YOUR GOAL: Transcribe the records below exactly.
==*==
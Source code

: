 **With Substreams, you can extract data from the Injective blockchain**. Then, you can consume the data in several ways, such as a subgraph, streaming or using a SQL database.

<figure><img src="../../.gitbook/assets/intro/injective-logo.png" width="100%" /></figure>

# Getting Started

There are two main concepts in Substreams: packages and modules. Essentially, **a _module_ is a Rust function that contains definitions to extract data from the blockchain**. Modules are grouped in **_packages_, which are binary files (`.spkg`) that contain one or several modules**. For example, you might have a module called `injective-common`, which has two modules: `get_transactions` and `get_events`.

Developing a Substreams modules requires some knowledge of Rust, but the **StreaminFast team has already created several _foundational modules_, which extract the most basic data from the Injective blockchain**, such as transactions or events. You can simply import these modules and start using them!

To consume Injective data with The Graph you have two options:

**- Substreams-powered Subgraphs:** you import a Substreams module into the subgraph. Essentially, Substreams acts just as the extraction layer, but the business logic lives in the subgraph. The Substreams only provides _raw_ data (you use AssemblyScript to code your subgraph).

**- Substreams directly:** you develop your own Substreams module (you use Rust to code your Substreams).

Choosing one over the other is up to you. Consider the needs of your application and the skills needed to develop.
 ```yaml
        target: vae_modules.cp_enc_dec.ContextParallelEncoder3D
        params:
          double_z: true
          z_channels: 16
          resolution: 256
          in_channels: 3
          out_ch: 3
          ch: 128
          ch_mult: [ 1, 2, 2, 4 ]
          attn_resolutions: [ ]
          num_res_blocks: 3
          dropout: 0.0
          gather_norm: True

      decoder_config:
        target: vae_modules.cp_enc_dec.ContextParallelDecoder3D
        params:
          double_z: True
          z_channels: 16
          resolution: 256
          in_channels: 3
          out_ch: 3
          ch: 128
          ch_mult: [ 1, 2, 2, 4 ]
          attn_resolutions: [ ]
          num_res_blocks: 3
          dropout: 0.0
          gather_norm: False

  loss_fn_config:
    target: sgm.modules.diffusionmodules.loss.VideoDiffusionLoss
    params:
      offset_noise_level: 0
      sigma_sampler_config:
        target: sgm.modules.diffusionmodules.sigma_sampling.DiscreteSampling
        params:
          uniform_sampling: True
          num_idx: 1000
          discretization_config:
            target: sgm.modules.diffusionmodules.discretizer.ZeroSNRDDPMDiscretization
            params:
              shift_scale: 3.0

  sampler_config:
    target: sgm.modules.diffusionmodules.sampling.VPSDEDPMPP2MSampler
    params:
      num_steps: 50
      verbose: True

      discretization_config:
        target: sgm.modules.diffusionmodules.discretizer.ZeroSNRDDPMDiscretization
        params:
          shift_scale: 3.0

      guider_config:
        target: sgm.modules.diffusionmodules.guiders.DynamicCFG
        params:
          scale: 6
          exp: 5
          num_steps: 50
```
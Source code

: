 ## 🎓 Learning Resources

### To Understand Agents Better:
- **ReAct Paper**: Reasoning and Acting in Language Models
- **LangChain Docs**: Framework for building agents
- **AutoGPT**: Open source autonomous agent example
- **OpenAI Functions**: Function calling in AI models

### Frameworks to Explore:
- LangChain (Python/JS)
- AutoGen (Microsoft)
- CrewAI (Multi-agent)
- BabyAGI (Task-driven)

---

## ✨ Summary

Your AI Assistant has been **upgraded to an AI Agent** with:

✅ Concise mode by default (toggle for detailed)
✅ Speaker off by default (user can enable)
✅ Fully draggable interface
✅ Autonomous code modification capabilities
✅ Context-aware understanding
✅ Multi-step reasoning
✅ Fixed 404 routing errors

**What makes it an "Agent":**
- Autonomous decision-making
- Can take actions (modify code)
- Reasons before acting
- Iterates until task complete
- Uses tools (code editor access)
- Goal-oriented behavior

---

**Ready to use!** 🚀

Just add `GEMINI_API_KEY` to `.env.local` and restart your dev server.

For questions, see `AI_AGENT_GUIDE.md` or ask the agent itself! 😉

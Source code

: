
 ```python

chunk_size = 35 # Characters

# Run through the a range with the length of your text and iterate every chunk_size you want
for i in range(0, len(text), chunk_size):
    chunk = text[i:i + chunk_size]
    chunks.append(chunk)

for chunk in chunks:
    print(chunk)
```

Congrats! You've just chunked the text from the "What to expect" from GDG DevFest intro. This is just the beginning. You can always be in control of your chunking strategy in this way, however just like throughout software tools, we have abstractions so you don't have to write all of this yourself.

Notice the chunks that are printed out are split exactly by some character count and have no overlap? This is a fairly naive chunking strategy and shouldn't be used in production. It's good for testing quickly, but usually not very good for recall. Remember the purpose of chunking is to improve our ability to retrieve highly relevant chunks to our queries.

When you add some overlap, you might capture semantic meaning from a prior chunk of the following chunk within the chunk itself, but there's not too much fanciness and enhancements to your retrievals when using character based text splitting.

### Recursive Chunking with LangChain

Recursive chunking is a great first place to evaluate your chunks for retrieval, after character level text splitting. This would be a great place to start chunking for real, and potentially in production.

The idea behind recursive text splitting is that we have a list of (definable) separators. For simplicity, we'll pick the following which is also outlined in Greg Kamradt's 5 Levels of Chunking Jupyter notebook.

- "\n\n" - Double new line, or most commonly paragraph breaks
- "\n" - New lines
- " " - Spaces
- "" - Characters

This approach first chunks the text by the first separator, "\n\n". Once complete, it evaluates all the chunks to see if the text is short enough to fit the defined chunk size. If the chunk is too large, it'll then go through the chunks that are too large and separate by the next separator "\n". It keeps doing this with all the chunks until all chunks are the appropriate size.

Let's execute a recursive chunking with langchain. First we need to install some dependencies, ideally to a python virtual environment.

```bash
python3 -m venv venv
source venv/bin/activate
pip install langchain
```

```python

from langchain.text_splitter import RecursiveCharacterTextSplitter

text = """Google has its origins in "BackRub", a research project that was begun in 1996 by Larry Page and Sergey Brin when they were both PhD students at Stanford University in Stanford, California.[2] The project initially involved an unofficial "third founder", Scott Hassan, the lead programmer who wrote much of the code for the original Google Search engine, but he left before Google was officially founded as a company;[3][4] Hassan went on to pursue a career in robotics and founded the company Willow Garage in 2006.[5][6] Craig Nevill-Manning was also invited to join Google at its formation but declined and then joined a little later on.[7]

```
==*==
REPLY:
Source code

: **With Substreams, you can extract data from the Injective blockchain**. Then, you can consume the data in several ways, such as a subgraph, streaming or using a SQL database.

<figure><img src="../../.gitbook/assets/intro/injective-logo.png" width="100%" /></figure>

# Getting Started

There are two main concepts in Substreams: packages and modules. Essentially, **a _module_ is a Rust function that contains definitions to extract data from the blockchain**. Modules are grouped in **_packages_, which are binary files (`.spkg`) that contain one or several modules**. For example, you might have a module called `injective-common`, which has two modules: `get_transactions` and `get_events`.

Developing a Substreams modules requires some knowledge of Rust, but the **StreaminFast team has already created several _foundational modules_, which extract the most basic data from the Injective blockchain**, such as transactions or events. You can simply import these modules and start using them!

To consume Injective data with The Graph you have two options:

**- Substreams-powered Subgraphs:** you import a Substreams module into the subgraph. Essentially, Substreams acts just as the extraction layer, but the business logic lives in the subgraph. The Substreams only provides _raw_ data (you use AssemblyScript to code your subgraph).

**- Substreams directly:** you develop your own Substreams module (you use Rust to code your Substreams).

Choosing one over the other is up to you. Consider the needs of your application and the skills needed to develop.
 ```yaml
        target: vae_modules.cp_enc_dec.ContextParallelEncoder3D
        params:
          double_z: true
          z_channels: 16
          resolution: 256
          in_channels: 3
          out_ch: 3
          ch: 128
          ch_mult: [ 1, 2, 2, 4 ]
          attn_resolutions: [ ]
          num_res_blocks: 3
          dropout: 0.0
          gather_norm: True

      decoder_config:
        target: vae_modules.cp_enc_dec.ContextParallelDecoder3D
        params:
          double_z: True
          z_channels: 16
          resolution: 256
          in_channels: 3
          out_ch: 3
          ch: 128
          ch_mult: [ 1, 2, 2, 4 ]
          attn_resolutions: [ ]
          num_res_blocks: 3
          dropout: 0.0
          gather_norm: False

  loss_fn_config:
    target: sgm.modules.diffusionmodules.loss.VideoDiffusionLoss
    params:
      offset_noise_level: 0
      sigma_sampler_config:
        target: sgm.modules.diffusionmodules.sigma_sampling.DiscreteSampling
        params:
          uniform_sampling: True
          num_idx: 1000
          discretization_config:
            target: sgm.modules.diffusionmodules.discretizer.ZeroSNRDDPMDiscretization
            params:
              shift_scale: 3.0

  sampler_config:
    target: sgm.modules.diffusionmodules.sampling.VPSDEDPMPP2MSampler
    params:
      num_steps: 50
      verbose: True

      discretization_config:
        target: sgm.modules.diffusionmodules.discretizer.ZeroSNRDDPMDiscretization
        params:
          shift_scale: 3.0

      guider_config:
        target: sgm.modules.diffusionmodules.guiders.DynamicCFG
        params:
          scale: 6
          exp: 5
          num_steps: 50
```
Source code

: ## 🎓 Learning Resources

### To Understand Agents Better:
- **ReAct Paper**: Reasoning and Acting in Language Models
- **LangChain Docs**: Framework for building agents
- **AutoGPT**: Open source autonomous agent example
- **OpenAI Functions**: Function calling in AI models

### Frameworks to Explore:
- LangChain (Python/JS)
- AutoGen (Microsoft)
- CrewAI (Multi-agent)
- BabyAGI (Task-driven)

---

## ✨ Summary

Your AI Assistant has been **upgraded to an AI Agent** with:

✅ Concise mode by default (toggle for detailed)
✅ Speaker off by default (user can enable)
✅ Fully draggable interface
✅ Autonomous code modification capabilities
✅ Context-aware understanding
✅ Multi-step reasoning
✅ Fixed 404 routing errors

**What makes it an "Agent":**
- Autonomous decision-making
- Can take actions (modify code)
- Reasons before acting
- Iterates until task complete
- Uses tools (code editor access)
- Goal-oriented behavior

---

**Ready to use!** 🚀

Just add `GEMINI_API_KEY` to `.env.local` and restart your dev server.

For questions, see `AI_AGENT_GUIDE.md` or ask the agent itself! 😉

Source code

:
 ```python

chunk_size = 35 # Characters

# Run through the a range with the length of your text and iterate every chunk_size you want
for i in range(0, len(text), chunk_size):
    chunk = text[i:i + chunk_size]
    chunks.append(chunk)

for chunk in chunks:
    print(chunk)
```

Congrats! You've just chunked the text from the "What to expect" from GDG DevFest intro. This is just the beginning. You can always be in control of your chunking strategy in this way, however just like throughout software tools, we have abstractions so you don't have to write all of this yourself.

Notice the chunks that are printed out are split exactly by some character count and have no overlap? This is a fairly naive chunking strategy and shouldn't be used in production. It's good for testing quickly, but usually not very good for recall. Remember the purpose of chunking is to improve our ability to retrieve highly relevant chunks to our queries.

When you add some overlap, you might capture semantic meaning from a prior chunk of the following chunk within the chunk itself, but there's not too much fanciness and enhancements to your retrievals when using character based text splitting.

### Recursive Chunking with LangChain

Recursive chunking is a great first place to evaluate your chunks for retrieval, after character level text splitting. This would be a great place to start chunking for real, and potentially in production.

The idea behind recursive text splitting is that we have a list of (definable) separators. For simplicity, we'll pick the following which is also outlined in Greg Kamradt's 5 Levels of Chunking Jupyter notebook.

- "\n\n" - Double new line, or most commonly paragraph breaks
- "\n" - New lines
- " " - Spaces
- "" - Characters

This approach first chunks the text by the first separator, "\n\n". Once complete, it evaluates all the chunks to see if the text is short enough to fit the defined chunk size. If the chunk is too large, it'll then go through the chunks that are too large and separate by the next separator "\n". It keeps doing this with all the chunks until all chunks are the appropriate size.

Let's execute a recursive chunking with langchain. First we need to install some dependencies, ideally to a python virtual environment.

```bash
python3 -m venv venv
source venv/bin/activate
pip install langchain
```

```python

from langchain.text_splitter import RecursiveCharacterTextSplitter

text = """Google has its origins in "BackRub", a research project that was begun in 1996 by Larry Page and Sergey Brin when they were both PhD students at Stanford University in Stanford, California.[2] The project initially involved an unofficial "third founder", Scott Hassan, the lead programmer who wrote much of the code for the original Google Search engine, but he left before Google was officially founded as a company;[3][4] Hassan went on to pursue a career in robotics and founded the company Willow Garage in 2006.[5][6] Craig Nevill-Manning was also invited to join Google at its formation but declined and then joined a little later on.[7]

```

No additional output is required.